Energy stocks are one of the first few options to consider when one thinks of investing categorically. The companies operating in this space are mostly high earners. There are times when they hit roadblocks as well. However, they overcome them as well and make profits as usual. Moreover, when choosing stock industry-wise, it’s good to go by country. It eases the analysis and gives a clearer picture of the niche.

Canadian companies have also emerged in this space. Though the country isn’t a major provider, its companies have maintained profitable operations. They are adopting new eco-friendly energy sources and expanding as well. Thus, knowing about them is a must for every wise trader.

Most Promising Canadian Energy Stocks 

With prolific operations and efficient management, these companies are achieving new feats every day. 

Enridge Inc. (TSX: ENB)

Enridge operates and owns a network of pipelines carrying natural gas liquids, natural gas, and crude oil. It also generates renewable energy while catering to customers throughout Canada and the United States. Founded in 1949, the company has the longest pipeline network in North America. Additionally, its oil export pipeline is the largest in the world. 

Suncor Energy (TSX: SU)

This integrative energy company specializes in producing synthetic crude from oil sands. In 1979, a merger of four different companies formed Suncor. The firm acquired Crown corporation Petro-Canada in 2009. Till 2010, it promoted products and services through customer-operated retail and Diesel fuel sites. It held the position of 48th-largest public company in the Forbes list in 2020. 

TC Energy (TSX: TRP)

TC Energy Corporation develops and operates energy infrastructure in Canada. Its natural gas pipelines, liquids pipelines, and energy units have a presence in the US and Mexico too. The company fulfills 25% of natural gas demand in North America with 57,539 miles of pipeline. Furthermore, crude oil supplies make up about 20% of Western Canadian exports. The energy division delivers 6,6000 megawatts (MW). 

Canadian Natural Resources (TSX: CNQ)

This leading oil and natural gas company has extensive operations. It primarily operates in the Western Canadian provinces of British Columbia, Manitoba, Saskatchewan, and Alberta. In addition, it handles offshore units in the Gabon, Côte d’Ivoire, and North Sea sectors of the United Kingdom. It’s the largest producer of heavy crude oil and the largest independent producer of natural gas in Western Canada. 
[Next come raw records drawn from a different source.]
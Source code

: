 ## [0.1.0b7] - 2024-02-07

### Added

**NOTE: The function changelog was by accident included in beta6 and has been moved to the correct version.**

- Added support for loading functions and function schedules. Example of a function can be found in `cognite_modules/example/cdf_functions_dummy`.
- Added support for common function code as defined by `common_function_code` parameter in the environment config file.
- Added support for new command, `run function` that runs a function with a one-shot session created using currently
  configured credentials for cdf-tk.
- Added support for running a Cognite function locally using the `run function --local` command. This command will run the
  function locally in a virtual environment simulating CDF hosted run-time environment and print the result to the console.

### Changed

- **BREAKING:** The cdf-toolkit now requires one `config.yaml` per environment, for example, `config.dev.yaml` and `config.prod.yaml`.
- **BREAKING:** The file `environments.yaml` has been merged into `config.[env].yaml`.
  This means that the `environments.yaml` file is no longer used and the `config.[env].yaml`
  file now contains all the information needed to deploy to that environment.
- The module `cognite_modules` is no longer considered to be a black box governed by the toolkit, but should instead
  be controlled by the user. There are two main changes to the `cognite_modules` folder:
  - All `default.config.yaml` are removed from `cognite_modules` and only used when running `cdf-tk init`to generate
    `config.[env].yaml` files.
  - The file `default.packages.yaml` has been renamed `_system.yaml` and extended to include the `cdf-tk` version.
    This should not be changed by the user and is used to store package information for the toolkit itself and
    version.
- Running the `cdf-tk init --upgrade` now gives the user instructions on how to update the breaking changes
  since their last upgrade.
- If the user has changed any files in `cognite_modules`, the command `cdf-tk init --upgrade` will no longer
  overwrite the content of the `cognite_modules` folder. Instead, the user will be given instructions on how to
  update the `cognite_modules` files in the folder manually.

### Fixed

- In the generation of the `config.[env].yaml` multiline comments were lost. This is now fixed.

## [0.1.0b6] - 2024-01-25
Pembina Pipeline (TSX: PPL) 

Pembina is a transportation and storage infrastructure company. It manages a complex network to deliver oil and natural gas throughout Western Canada. The company handles natural gas processing along with one storage unit exclusively for ethylene. Founded in 1954, it has a history of acquisitions too. It took over Peace Pipe Line (1991), Federated Pipe Lines (2000), and several other companies.

Conclusion

With Canadian energy stocks, investors can certainly ensure great profits. Going by the analysis, all of them are working progressively. They are adapting new sustainable measures while meeting the demands. They are also expanding their reach to different nations. Therefore, investing in these companies is a prudent choice. However, the investors must do their homework before making any comprehensive investment.